Systems theory concept

Failure demand, also known as avoidable contact, is demand on a service organisation caused by the organisation's failure to do something, or to do something right, for a customer. It is distinguished from value demand - normal requests for whatever service the organisation exists to provide. The term "failure demand" was coined by British occupational psychologist John Seddon.

The concept is widely applied in the UK public sector, and was adopted in 2008 by the UK Cabinet Office as one of 198 "national indicators" of local authority performance. It is sometimes claimed that up to 80% of demand on public services is failure demand.

Some UK police forces have worked with academics to assess their failure demand. A service redesign resulting from such a study with Cheshire Constabulary is credited with "doubling the number of urgent incidents they could attend in the appropriate time". A study of Gloucestershire Constabulary found repeat or failure demand in 32% of incidents.

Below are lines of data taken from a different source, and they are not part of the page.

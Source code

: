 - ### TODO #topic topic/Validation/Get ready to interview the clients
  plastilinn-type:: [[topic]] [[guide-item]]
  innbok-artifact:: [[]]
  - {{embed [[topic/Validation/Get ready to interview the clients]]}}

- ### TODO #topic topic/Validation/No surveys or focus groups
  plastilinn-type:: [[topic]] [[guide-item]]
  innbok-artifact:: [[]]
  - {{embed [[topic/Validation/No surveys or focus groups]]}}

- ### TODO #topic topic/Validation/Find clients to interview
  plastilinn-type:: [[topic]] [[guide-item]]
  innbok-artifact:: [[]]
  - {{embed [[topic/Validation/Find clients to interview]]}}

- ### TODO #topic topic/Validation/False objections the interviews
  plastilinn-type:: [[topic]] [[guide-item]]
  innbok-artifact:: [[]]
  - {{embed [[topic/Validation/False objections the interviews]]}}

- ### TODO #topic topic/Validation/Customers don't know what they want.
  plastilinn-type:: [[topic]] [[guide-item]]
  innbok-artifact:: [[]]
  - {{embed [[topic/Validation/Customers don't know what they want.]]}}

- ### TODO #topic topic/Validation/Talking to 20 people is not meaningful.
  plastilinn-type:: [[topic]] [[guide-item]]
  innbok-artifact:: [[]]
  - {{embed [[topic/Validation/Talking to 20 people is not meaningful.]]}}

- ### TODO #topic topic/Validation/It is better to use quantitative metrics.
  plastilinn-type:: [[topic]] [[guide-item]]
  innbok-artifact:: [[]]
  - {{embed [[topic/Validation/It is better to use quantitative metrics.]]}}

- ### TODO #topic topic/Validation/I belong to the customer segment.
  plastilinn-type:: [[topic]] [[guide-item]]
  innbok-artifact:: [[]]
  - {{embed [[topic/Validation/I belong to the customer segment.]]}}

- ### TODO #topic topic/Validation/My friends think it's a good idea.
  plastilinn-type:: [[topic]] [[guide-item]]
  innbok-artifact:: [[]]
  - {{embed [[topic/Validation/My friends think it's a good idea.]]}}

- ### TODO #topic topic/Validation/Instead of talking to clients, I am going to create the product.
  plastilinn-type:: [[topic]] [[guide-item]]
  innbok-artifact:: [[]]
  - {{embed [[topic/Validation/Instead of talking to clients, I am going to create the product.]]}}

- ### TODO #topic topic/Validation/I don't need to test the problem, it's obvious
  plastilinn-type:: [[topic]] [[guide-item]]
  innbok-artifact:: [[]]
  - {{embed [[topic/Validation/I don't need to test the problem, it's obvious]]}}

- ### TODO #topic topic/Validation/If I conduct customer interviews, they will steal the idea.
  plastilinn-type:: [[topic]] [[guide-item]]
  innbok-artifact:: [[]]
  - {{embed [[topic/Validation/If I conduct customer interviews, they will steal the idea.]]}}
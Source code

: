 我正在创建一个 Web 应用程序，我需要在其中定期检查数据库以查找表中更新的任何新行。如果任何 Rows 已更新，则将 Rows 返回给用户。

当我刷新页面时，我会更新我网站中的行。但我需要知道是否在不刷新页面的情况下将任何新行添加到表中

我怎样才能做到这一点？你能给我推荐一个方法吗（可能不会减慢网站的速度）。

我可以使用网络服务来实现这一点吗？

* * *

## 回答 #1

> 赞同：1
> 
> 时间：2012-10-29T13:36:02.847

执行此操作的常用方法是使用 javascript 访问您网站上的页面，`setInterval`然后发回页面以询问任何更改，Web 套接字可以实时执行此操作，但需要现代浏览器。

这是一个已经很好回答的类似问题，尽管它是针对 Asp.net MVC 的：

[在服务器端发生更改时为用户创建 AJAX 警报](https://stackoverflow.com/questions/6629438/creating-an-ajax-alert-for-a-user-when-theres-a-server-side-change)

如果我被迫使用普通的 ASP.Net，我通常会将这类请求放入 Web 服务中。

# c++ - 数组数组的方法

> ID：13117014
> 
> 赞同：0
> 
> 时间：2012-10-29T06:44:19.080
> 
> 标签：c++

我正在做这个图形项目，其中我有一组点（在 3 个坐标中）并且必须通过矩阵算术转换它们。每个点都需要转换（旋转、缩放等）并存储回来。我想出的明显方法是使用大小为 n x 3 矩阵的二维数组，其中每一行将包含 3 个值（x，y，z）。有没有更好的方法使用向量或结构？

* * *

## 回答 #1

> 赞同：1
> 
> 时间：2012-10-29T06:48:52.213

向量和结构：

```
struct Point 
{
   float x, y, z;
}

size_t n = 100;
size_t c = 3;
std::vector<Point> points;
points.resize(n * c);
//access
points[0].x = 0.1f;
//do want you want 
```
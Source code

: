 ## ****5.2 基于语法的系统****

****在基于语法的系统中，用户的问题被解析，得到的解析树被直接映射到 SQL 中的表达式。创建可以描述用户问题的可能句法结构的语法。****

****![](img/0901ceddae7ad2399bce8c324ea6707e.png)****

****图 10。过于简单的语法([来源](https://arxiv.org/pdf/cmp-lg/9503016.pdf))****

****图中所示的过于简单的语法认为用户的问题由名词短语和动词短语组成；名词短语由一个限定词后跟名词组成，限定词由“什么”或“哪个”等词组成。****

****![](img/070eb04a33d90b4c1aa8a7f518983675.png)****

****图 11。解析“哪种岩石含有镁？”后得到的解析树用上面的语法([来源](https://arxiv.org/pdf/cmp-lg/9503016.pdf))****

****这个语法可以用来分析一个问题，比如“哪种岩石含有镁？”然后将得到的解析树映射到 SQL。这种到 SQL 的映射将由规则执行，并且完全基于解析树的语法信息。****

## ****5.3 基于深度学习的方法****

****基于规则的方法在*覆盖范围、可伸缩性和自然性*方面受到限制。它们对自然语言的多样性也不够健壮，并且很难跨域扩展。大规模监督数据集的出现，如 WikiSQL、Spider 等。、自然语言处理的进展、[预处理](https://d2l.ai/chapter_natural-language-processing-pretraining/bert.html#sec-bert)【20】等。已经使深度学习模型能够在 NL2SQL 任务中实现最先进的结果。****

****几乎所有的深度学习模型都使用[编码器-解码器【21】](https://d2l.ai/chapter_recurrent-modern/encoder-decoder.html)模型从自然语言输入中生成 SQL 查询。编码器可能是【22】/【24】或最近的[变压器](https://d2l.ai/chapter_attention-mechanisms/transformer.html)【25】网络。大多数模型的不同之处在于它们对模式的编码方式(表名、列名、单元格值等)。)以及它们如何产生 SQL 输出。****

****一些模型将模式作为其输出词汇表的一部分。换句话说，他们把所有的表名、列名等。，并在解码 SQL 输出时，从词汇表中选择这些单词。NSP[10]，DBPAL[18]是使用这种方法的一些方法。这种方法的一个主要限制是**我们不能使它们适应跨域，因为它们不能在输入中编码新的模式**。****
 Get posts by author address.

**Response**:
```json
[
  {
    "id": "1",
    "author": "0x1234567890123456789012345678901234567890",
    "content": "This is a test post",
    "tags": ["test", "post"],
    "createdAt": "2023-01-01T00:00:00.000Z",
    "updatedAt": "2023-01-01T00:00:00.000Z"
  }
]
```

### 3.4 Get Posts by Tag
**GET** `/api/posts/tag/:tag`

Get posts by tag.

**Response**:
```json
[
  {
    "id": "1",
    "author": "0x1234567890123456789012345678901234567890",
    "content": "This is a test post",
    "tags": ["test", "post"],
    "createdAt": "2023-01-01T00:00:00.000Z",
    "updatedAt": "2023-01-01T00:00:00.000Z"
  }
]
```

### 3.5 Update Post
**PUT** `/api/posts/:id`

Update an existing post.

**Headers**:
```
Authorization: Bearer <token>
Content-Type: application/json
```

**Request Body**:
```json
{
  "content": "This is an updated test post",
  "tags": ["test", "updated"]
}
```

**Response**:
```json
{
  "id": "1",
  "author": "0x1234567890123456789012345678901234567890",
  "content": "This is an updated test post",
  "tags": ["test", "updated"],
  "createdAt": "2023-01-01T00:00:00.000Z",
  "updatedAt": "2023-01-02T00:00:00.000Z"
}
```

Examples of failure demand included repeat reports of an unresolved problem, calls to chase up police who had not yet attended a scene, and calls made to the control room to contact a specific officer for whom a crime victim had not been provided with contact details.

Academic studies and mainstream media reporting in the UK have both highlighted the role of failure demand in the NHS. A 2017 study found that "primary care systems often generate failure demand" which is then "deflected to other systems, such as the accident and emergency department", to the detriment of patients. Reporting in The Guardian in 2003 similarly suggested that hospitals bear the cost of failure demand from other parts of the NHS, claiming that around a third of all hospital bed occupancy is a result of failure demand, and that failures elsewhere leave medically stable patients in hospital beds inappropriately. After the Autumn Budget of 2024, an article in the New Statesman characterised the NHS as "beset" by failure demand and criticised the budget for funding additional hospital appointments without providing a similar increase in resources to primary care, from which much failure demand originates.

However, studies of failure demand in healthcare have also questioned the practical applicability of the concept. The aforementioned 2017 study of failure demand in the NHS, despite noting failure demand's important role in system, found there were difficulties recording it; the same study suggested that failure demand analysis has had "limited success in the public sector" due to the inability of managers to enact systemic change based on the results of their analyses. Another study, from South Africa, found that usual definitions of "failure demand" were inadequate to describe healthcare systems as some demand fell outside the "value demand"/"failure demand" binary.